Data excerpts
________________________________________
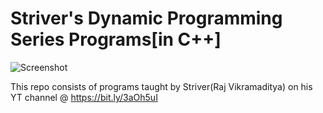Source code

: # Striver's Dynamic Programming Series Programs[in C++]

![Screenshot](./assets/Screenshot.jpg)

This repo consists of programs taught by Striver(Raj Vikramaditya) on his YT channel @ https://bit.ly/3aOh5uI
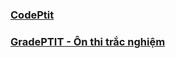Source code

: ### [CodePtit](https://github.com/khoivux/CodePTIT)
### [GradePTIT - Ôn thi trắc nghiệm](https://gradeptit.web.app/practice-home)
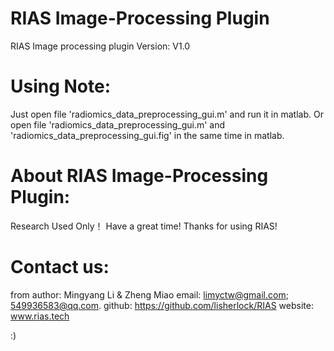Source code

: # RIAS Image-Processing Plugin
RIAS Image processing plugin
Version: V1.0

# Using Note:
Just open file 'radiomics_data_preprocessing_gui.m' and run it in matlab.
Or open file 'radiomics_data_preprocessing_gui.m' and 'radiomics_data_preprocessing_gui.fig' in the same time in matlab.

# About RIAS Image-Processing Plugin:
Research Used Only！
Have a great time!
Thanks for using RIAS!

# Contact us:
from author: Mingyang Li  &  Zheng Miao
email: limyctw@gmail.com;  549936583@qq.com.
github: https://github.com/lisherlock/RIAS
website: www.rias.tech

:)

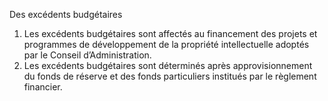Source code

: Des excédents budgétaires
1) Les excédents budgétaires sont affectés au financement des projets et programmes de
développement de la propriété intellectuelle adoptés par le Conseil d’Administration.
2) Les excédents budgétaires sont déterminés après approvisionnement du fonds de
réserve et des fonds particuliers institués par le règlement financier.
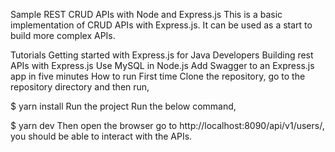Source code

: Sample REST CRUD APIs with Node and Express.js
This is a basic implementation of CRUD APIs with Express.js. It can be used as a start to build more complex APIs.

Tutorials
Getting started with Express.js for Java Developers
Building rest APIs with Express.js
Use MySQL in Node.js
Add Swagger to an Express.js app in five minutes
How to run
First time
Clone the repository, go to the repository directory and then run,

$ yarn install
Run the project
Run the below command,

$ yarn dev
Then open the browser go to http://localhost:8090/api/v1/users/, you should be able to interact with the APIs.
________________________________________
■ **What the task asks**
Print the data above exactly, from its first line to the line bearing "from author: Mingyang" inclusive, and keep pictures out of the result.

■ **Response to the exercise**
Source code

: # Striver's Dynamic Programming Series Programs[in C++]

![Screenshot](./assets/Screenshot.jpg)

This repo consists of programs taught by Striver(Raj Vikramaditya) on his YT channel @ https://bit.ly/3aOh5uI
Source code

: ### [CodePtit](https://github.com/khoivux/CodePTIT)
### [GradePTIT - Ôn thi trắc nghiệm](https://gradeptit.web.app/practice-home)
Source code

: # RIAS Image-Processing Plugin
RIAS Image processing plugin
Version: V1.0

# Using Note:
Just open file 'radiomics_data_preprocessing_gui.m' and run it in matlab.
Or open file 'radiomics_data_preprocessing_gui.m' and 'radiomics_data_preprocessing_gui.fig' in the same time in matlab.

# About RIAS Image-Processing Plugin:
Research Used Only！
Have a great time!
Thanks for using RIAS!

# Contact us:
from author: Mingyang Li  &  Zheng Miao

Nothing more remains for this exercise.